** Opening RECORDED DATA block **
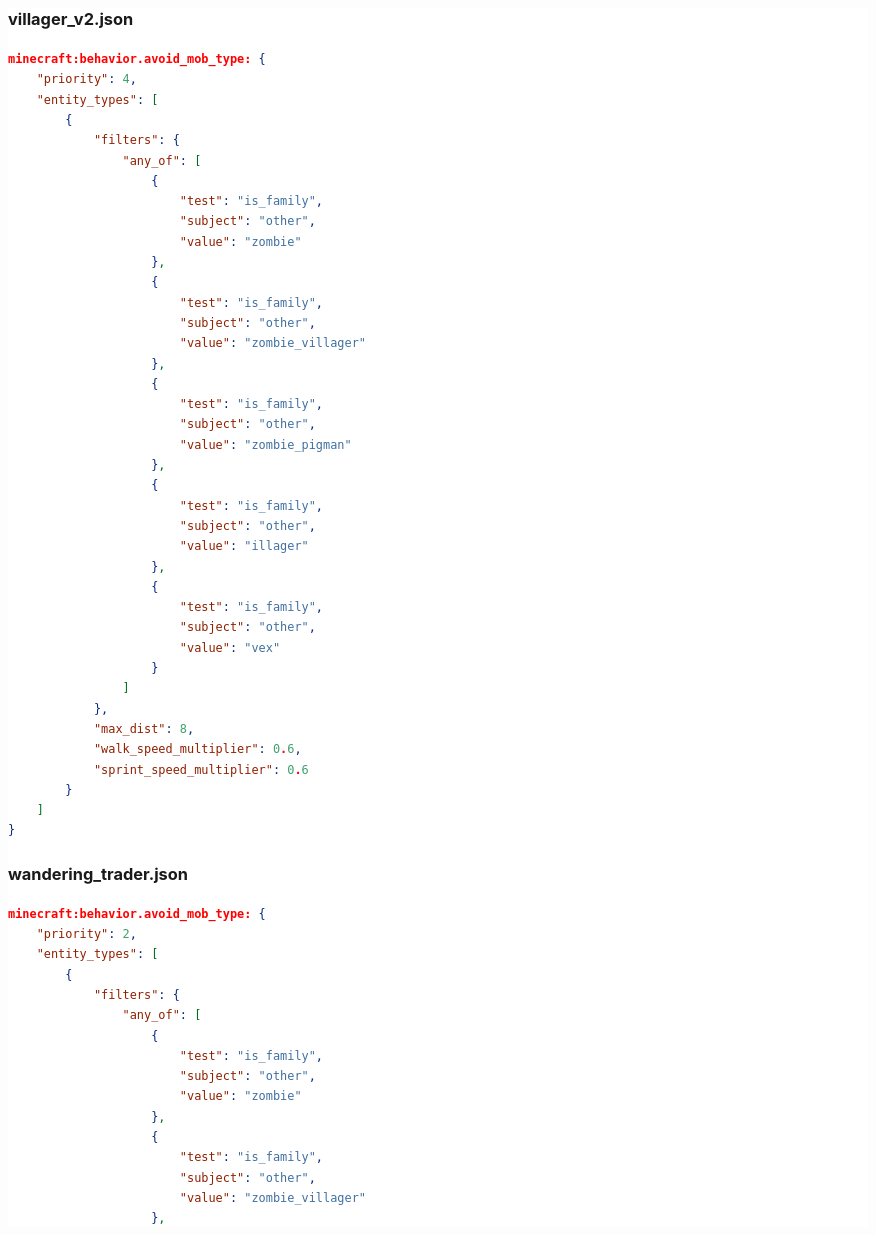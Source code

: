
 ```JSON
```

### villager_v2.json
```JSON
minecraft:behavior.avoid_mob_type: {
    "priority": 4,
    "entity_types": [
        {
            "filters": {
                "any_of": [
                    {
                        "test": "is_family",
                        "subject": "other",
                        "value": "zombie"
                    },
                    {
                        "test": "is_family",
                        "subject": "other",
                        "value": "zombie_villager"
                    },
                    {
                        "test": "is_family",
                        "subject": "other",
                        "value": "zombie_pigman"
                    },
                    {
                        "test": "is_family",
                        "subject": "other",
                        "value": "illager"
                    },
                    {
                        "test": "is_family",
                        "subject": "other",
                        "value": "vex"
                    }
                ]
            },
            "max_dist": 8,
            "walk_speed_multiplier": 0.6,
            "sprint_speed_multiplier": 0.6
        }
    ]
}
```

### wandering_trader.json
```JSON
minecraft:behavior.avoid_mob_type: {
    "priority": 2,
    "entity_types": [
        {
            "filters": {
                "any_of": [
                    {
                        "test": "is_family",
                        "subject": "other",
                        "value": "zombie"
                    },
                    {
                        "test": "is_family",
                        "subject": "other",
                        "value": "zombie_villager"
                    },
```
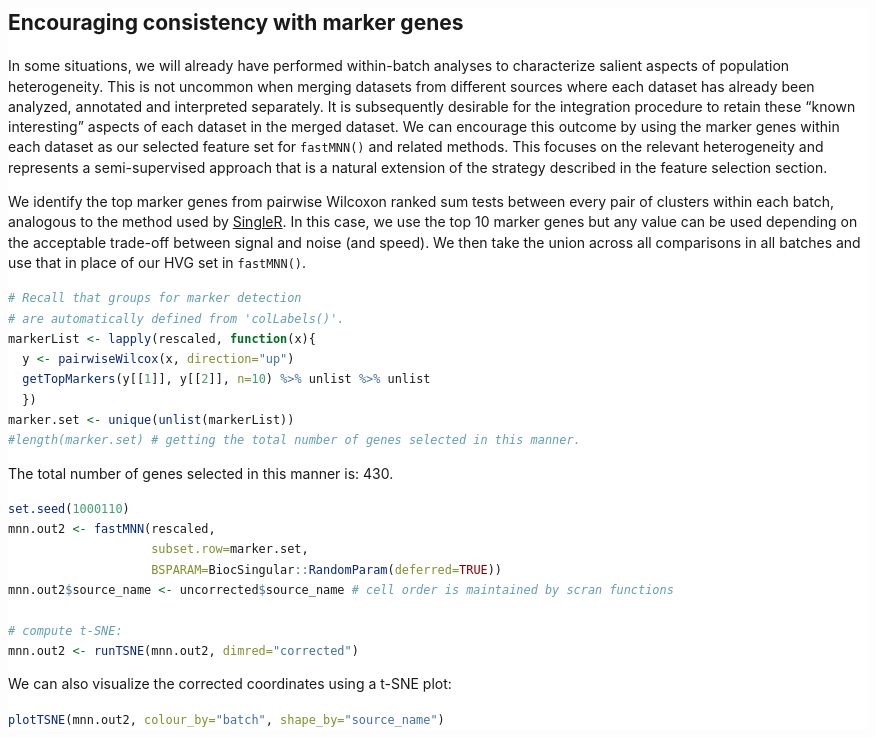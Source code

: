 ## Encouraging consistency with marker genes

In some situations, we will already have performed within-batch analyses to characterize salient aspects of population heterogeneity. This is not uncommon when merging datasets from different sources where each dataset has already been analyzed, annotated and interpreted separately. It is subsequently desirable for the integration procedure to retain these “known interesting” aspects of each dataset in the merged dataset. We can encourage this outcome by using the marker genes within each dataset as our selected feature set for `fastMNN()` and related methods. This focuses on the relevant heterogeneity and represents a semi-supervised approach that is a natural extension of the strategy described in the feature selection section.

We identify the top marker genes from pairwise Wilcoxon ranked sum tests between every pair of clusters within each batch, analogous to the method used by [SingleR](https://www.bioconductor.org/packages/release/bioc/html/SingleR.html). In this case, we use the top 10 marker genes but any value can be used depending on the acceptable trade-off between signal and noise (and speed). We then take the union across all comparisons in all batches and use that in place of our HVG set in `fastMNN()`.


```r
# Recall that groups for marker detection
# are automatically defined from 'colLabels()'. 
markerList <- lapply(rescaled, function(x){
  y <- pairwiseWilcox(x, direction="up")
  getTopMarkers(y[[1]], y[[2]], n=10) %>% unlist %>% unlist
  })
marker.set <- unique(unlist(markerList))
#length(marker.set) # getting the total number of genes selected in this manner.
```

The total number of genes selected in this manner is: 430.


```r
set.seed(1000110)
mnn.out2 <- fastMNN(rescaled,
                    subset.row=marker.set,
                    BSPARAM=BiocSingular::RandomParam(deferred=TRUE))
mnn.out2$source_name <- uncorrected$source_name # cell order is maintained by scran functions

# compute t-SNE:
mnn.out2 <- runTSNE(mnn.out2, dimred="corrected")
```

We can also visualize the corrected coordinates using a t-SNE plot:


```r
plotTSNE(mnn.out2, colour_by="batch", shape_by="source_name")
```
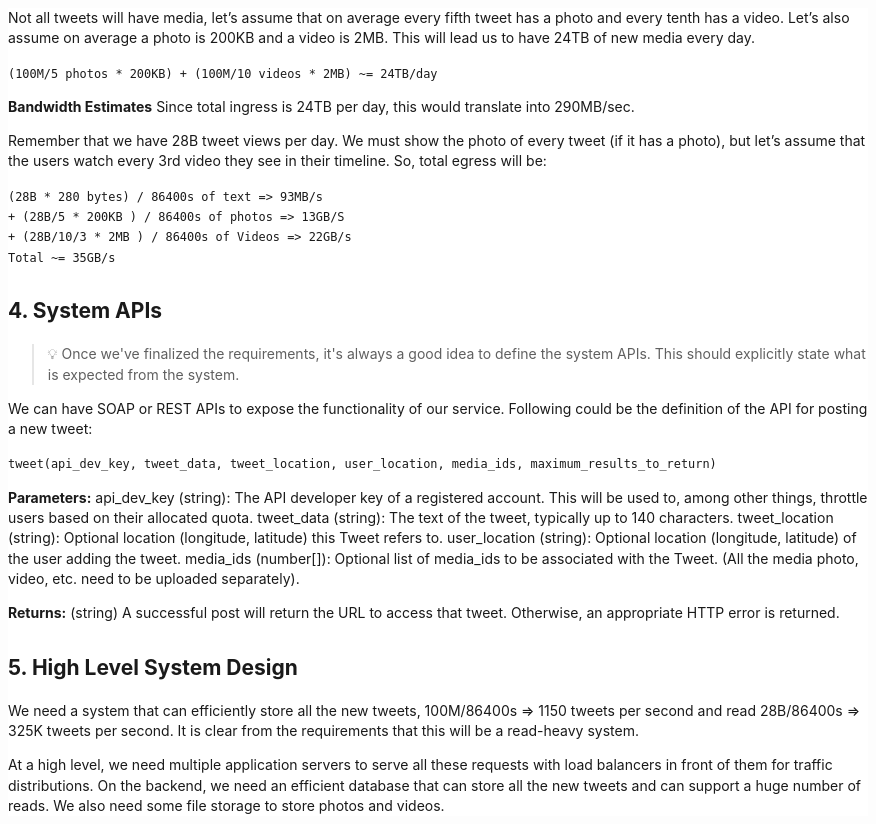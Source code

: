 Not all tweets will have media, let’s assume that on average every fifth tweet has a photo and every tenth has a video. Let’s also assume on average a photo is 200KB and a video is 2MB. This will lead us to have 24TB of new media every day.
```
(100M/5 photos * 200KB) + (100M/10 videos * 2MB) ~= 24TB/day
```
**Bandwidth Estimates** Since total ingress is 24TB per day, this would translate into 290MB/sec.

Remember that we have 28B tweet views per day. We must show the photo of every tweet (if it has a photo), but let’s assume that the users watch every 3rd video they see in their timeline. So, total egress will be:
```
(28B * 280 bytes) / 86400s of text => 93MB/s 
+ (28B/5 * 200KB ) / 86400s of photos => 13GB/S 
+ (28B/10/3 * 2MB ) / 86400s of Videos => 22GB/s
Total ~= 35GB/s
```

## 4. System APIs
> 💡      Once we've finalized the requirements, it's always a good idea to define the system APIs. This should explicitly state what is expected from the system.

We can have SOAP or REST APIs to expose the functionality of our service. Following could be the definition of the API for posting a new tweet:
```
tweet(api_dev_key, tweet_data, tweet_location, user_location, media_ids, maximum_results_to_return)
```
**Parameters:**
api_dev_key (string): The API developer key of a registered account. This will be used to, among other things, throttle users based on their allocated quota.
tweet_data (string): The text of the tweet, typically up to 140 characters.
tweet_location (string): Optional location (longitude, latitude) this Tweet refers to. user_location (string): Optional location (longitude, latitude) of the user adding the tweet.
media_ids (number[]): Optional list of media_ids to be associated with the Tweet. (All the media photo, video, etc. need to be uploaded separately).

**Returns:** (string)
A successful post will return the URL to access that tweet. Otherwise, an appropriate HTTP error is returned.

## 5. High Level System Design
We need a system that can efficiently store all the new tweets, 100M/86400s => 1150 tweets per second and read 28B/86400s => 325K tweets per second. It is clear from the requirements that this will be a read-heavy system.

At a high level, we need multiple application servers to serve all these requests with load balancers in front of them for traffic distributions. On the backend, we need an efficient database that can store all the new tweets and can support a huge number of reads. We also need some file storage to store photos and videos.

<p align="center">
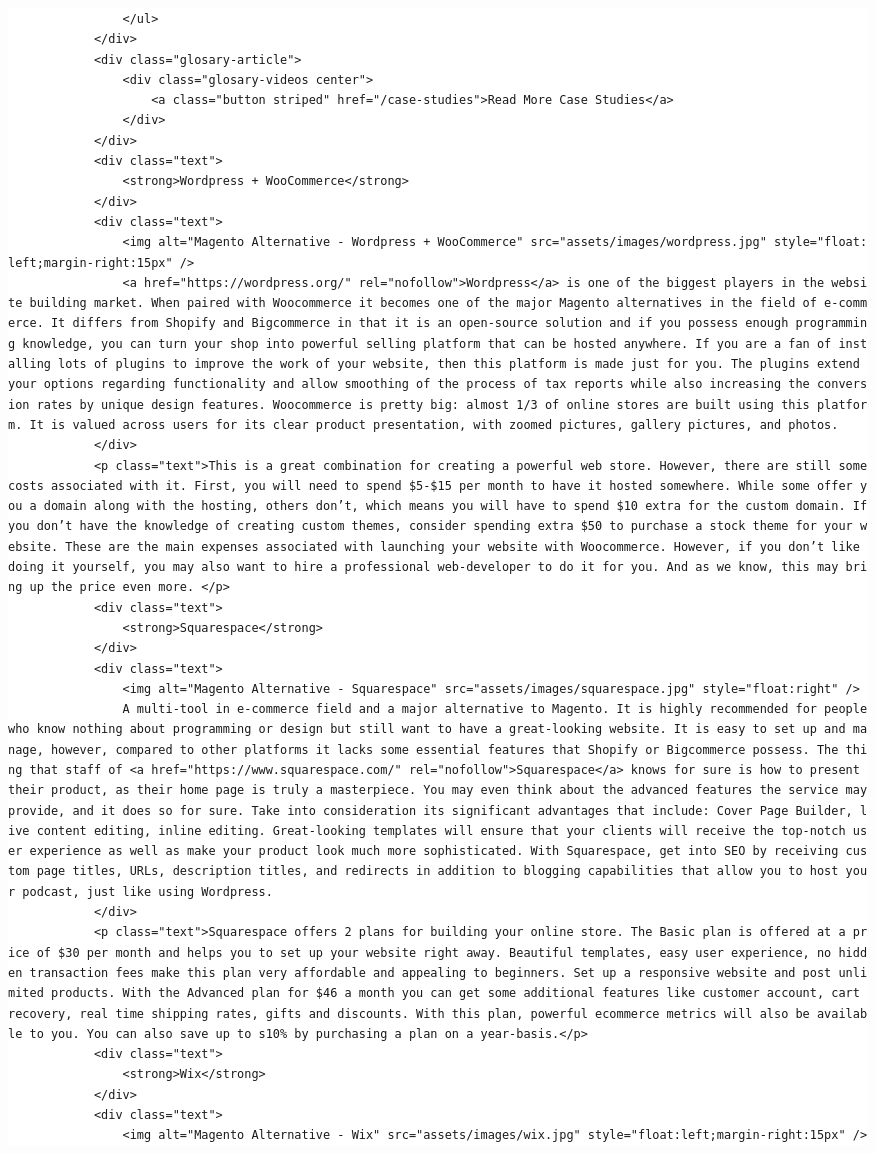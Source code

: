                     </ul>
                </div>
                <div class="glosary-article">
                    <div class="glosary-videos center">
                        <a class="button striped" href="/case-studies">Read More Case Studies</a>
                    </div>
                </div>
                <div class="text">
                    <strong>Wordpress + WooCommerce</strong>
                </div>
                <div class="text">
                    <img alt="Magento Alternative - Wordpress + WooCommerce" src="assets/images/wordpress.jpg" style="float:left;margin-right:15px" />
                    <a href="https://wordpress.org/" rel="nofollow">Wordpress</a> is one of the biggest players in the website building market. When paired with Woocommerce it becomes one of the major Magento alternatives in the field of e-commerce. It differs from Shopify and Bigcommerce in that it is an open-source solution and if you possess enough programming knowledge, you can turn your shop into powerful selling platform that can be hosted anywhere. If you are a fan of installing lots of plugins to improve the work of your website, then this platform is made just for you. The plugins extend your options regarding functionality and allow smoothing of the process of tax reports while also increasing the conversion rates by unique design features. Woocommerce is pretty big: almost 1/3 of online stores are built using this platform. It is valued across users for its clear product presentation, with zoomed pictures, gallery pictures, and photos.
                </div>
                <p class="text">This is a great combination for creating a powerful web store. However, there are still some costs associated with it. First, you will need to spend $5-$15 per month to have it hosted somewhere. While some offer you a domain along with the hosting, others don’t, which means you will have to spend $10 extra for the custom domain. If you don’t have the knowledge of creating custom themes, consider spending extra $50 to purchase a stock theme for your website. These are the main expenses associated with launching your website with Woocommerce. However, if you don’t like doing it yourself, you may also want to hire a professional web-developer to do it for you. And as we know, this may bring up the price even more. </p>
                <div class="text">
                    <strong>Squarespace</strong>
                </div>
                <div class="text">
                    <img alt="Magento Alternative - Squarespace" src="assets/images/squarespace.jpg" style="float:right" />
                    A multi-tool in e-commerce field and a major alternative to Magento. It is highly recommended for people who know nothing about programming or design but still want to have a great-looking website. It is easy to set up and manage, however, compared to other platforms it lacks some essential features that Shopify or Bigcommerce possess. The thing that staff of <a href="https://www.squarespace.com/" rel="nofollow">Squarespace</a> knows for sure is how to present their product, as their home page is truly a masterpiece. You may even think about the advanced features the service may provide, and it does so for sure. Take into consideration its significant advantages that include: Cover Page Builder, live content editing, inline editing. Great-looking templates will ensure that your clients will receive the top-notch user experience as well as make your product look much more sophisticated. With Squarespace, get into SEO by receiving custom page titles, URLs, description titles, and redirects in addition to blogging capabilities that allow you to host your podcast, just like using Wordpress.
                </div>
                <p class="text">Squarespace offers 2 plans for building your online store. The Basic plan is offered at a price of $30 per month and helps you to set up your website right away. Beautiful templates, easy user experience, no hidden transaction fees make this plan very affordable and appealing to beginners. Set up a responsive website and post unlimited products. With the Advanced plan for $46 a month you can get some additional features like customer account, cart recovery, real time shipping rates, gifts and discounts. With this plan, powerful ecommerce metrics will also be available to you. You can also save up to s10% by purchasing a plan on a year-basis.</p>
                <div class="text">
                    <strong>Wix</strong>
                </div>
                <div class="text">
                    <img alt="Magento Alternative - Wix" src="assets/images/wix.jpg" style="float:left;margin-right:15px" />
** Closing RECORDED DATA block **
ASSIGNMENT ▸ Copy the lines from the entries above in which the word "APIs" appears.

RESPONSE FOR THIS EXERCISE ▸
## 4. System APIs
> 💡      Once we've finalized the requirements, it's always a good idea to define the system APIs. This should explicitly state what is expected from the system.
We can have SOAP or REST APIs to expose the functionality of our service. Following could be the definition of the API for posting a new tweet:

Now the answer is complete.